- Natural gas focused drillers should benefit as low prices are likely to drive up demand at power plants, Morgan Stanley (NYSE:MS) says.
- Prices for future delivery have dropped below $3/MMBtu, which sets up a more attractive backdrop for natural gas producers as low prices give power plants a reason to burn natural gas rather than coal, according to Devin McDermott, the firm's top gas and power commodity strategist.
- Under normal weather conditions, Morgan Stanley forecasts natural gas prices could rebound to $3.25-$3.30/MMBtu in Q4 2017 and Q1 2018, compares with prices just above $3 in the forward curve.
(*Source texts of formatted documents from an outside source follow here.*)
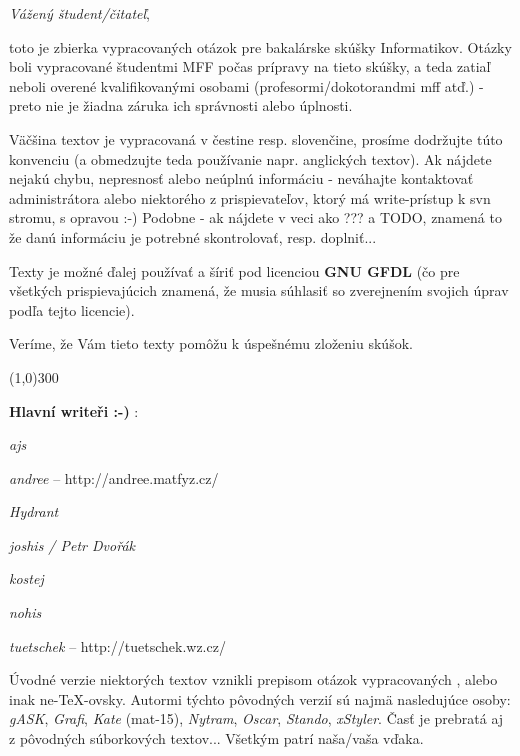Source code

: \emph{Vážený študent/čitateľ},

toto je zbierka vypracovaných otázok pre bakalárske skúšky Informatikov. Otáz\-ky boli vypracované študentmi MFF počas prípravy na tieto skúšky, a teda zatiaľ neboli overené kvalifikovanými osobami (profesormi/dokotorandmi mff atď.) - preto nie je žiadna záruka ich správnosti alebo úplnosti.

Väčšina textov je vypracovaná v čestine resp. slovenčine, prosíme dodržujte túto konvenciu (a obmedzujte teda používanie napr. anglických textov). Ak nájdete nejakú chybu, nepresnosť alebo neúplnú informáciu - neváhajte kontaktovať administrátora alebo niektorého z prispievateľov, ktorý má write-prístup k svn stromu, s opravou :-) Podobne - ak nájdete v  veci ako ??? a TODO, znamená to že danú informáciu je potrebné skontrolovať, resp. doplniť...

Texty je možné ďalej používať a šíriť pod licenciou \textbf{GNU GFDL} (čo pre všetkých prispievajúcich znamená, že musia súhlasiť so zverejnením svojich úprav podľa tejto licencie).

Veríme, že Vám tieto texty pomôžu k úspešnému zloženiu skúšok.

\begin{center}
\line(1,0){300}
\end{center}

\textbf{Hlavní writeři :-) }:
\begin{pitemize}
	\item \emph{ajs}
	\item \emph{andree} -- http://andree.matfyz.cz/
	\item \emph{Hydrant}
	\item \emph{joshis / Petr Dvořák}
	\item \emph{kostej}
	\item \emph{nohis}
	\item \emph{tuetschek} -- http://tuetschek.wz.cz/
\end{pitemize}

Úvodné verzie niektorých textov vznikli prepisom otázok vypracovaných , alebo inak ne-{\TeX}-ovsky. Autormi týchto pôvodných verzií sú najmä nasledujúce osoby:
\emph{gASK}, \emph{Grafi}, \emph{Kate} (mat-15), \emph{Nytram}, \emph{Oscar}, \emph{Stando}, \emph{xStyler}. Časť je prebratá aj z pôvodných súborkových textov...
Všetkým patrí naša/vaša vďaka.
- McDermott says the best way to play the outlook is to invest in drillers with low cost structures and excellent balance sheets such as Cabot Oil & Gas (NYSE:COG), which the firm upgrades to Overweight from Equal Weight citing the stock's excellent risk/reward profile in a volatile oil and gas price environment; the firm also says COG's downside is limited from lower gas prices due to a strong balance sheet and free cash flow.
- However, Stanley maintains its long-term bearish outlook on natural gas and is underweight other drillers such as Southwestern Energy (NYSE:SWN) and Gulfport Energy (NASDAQ:GPOR).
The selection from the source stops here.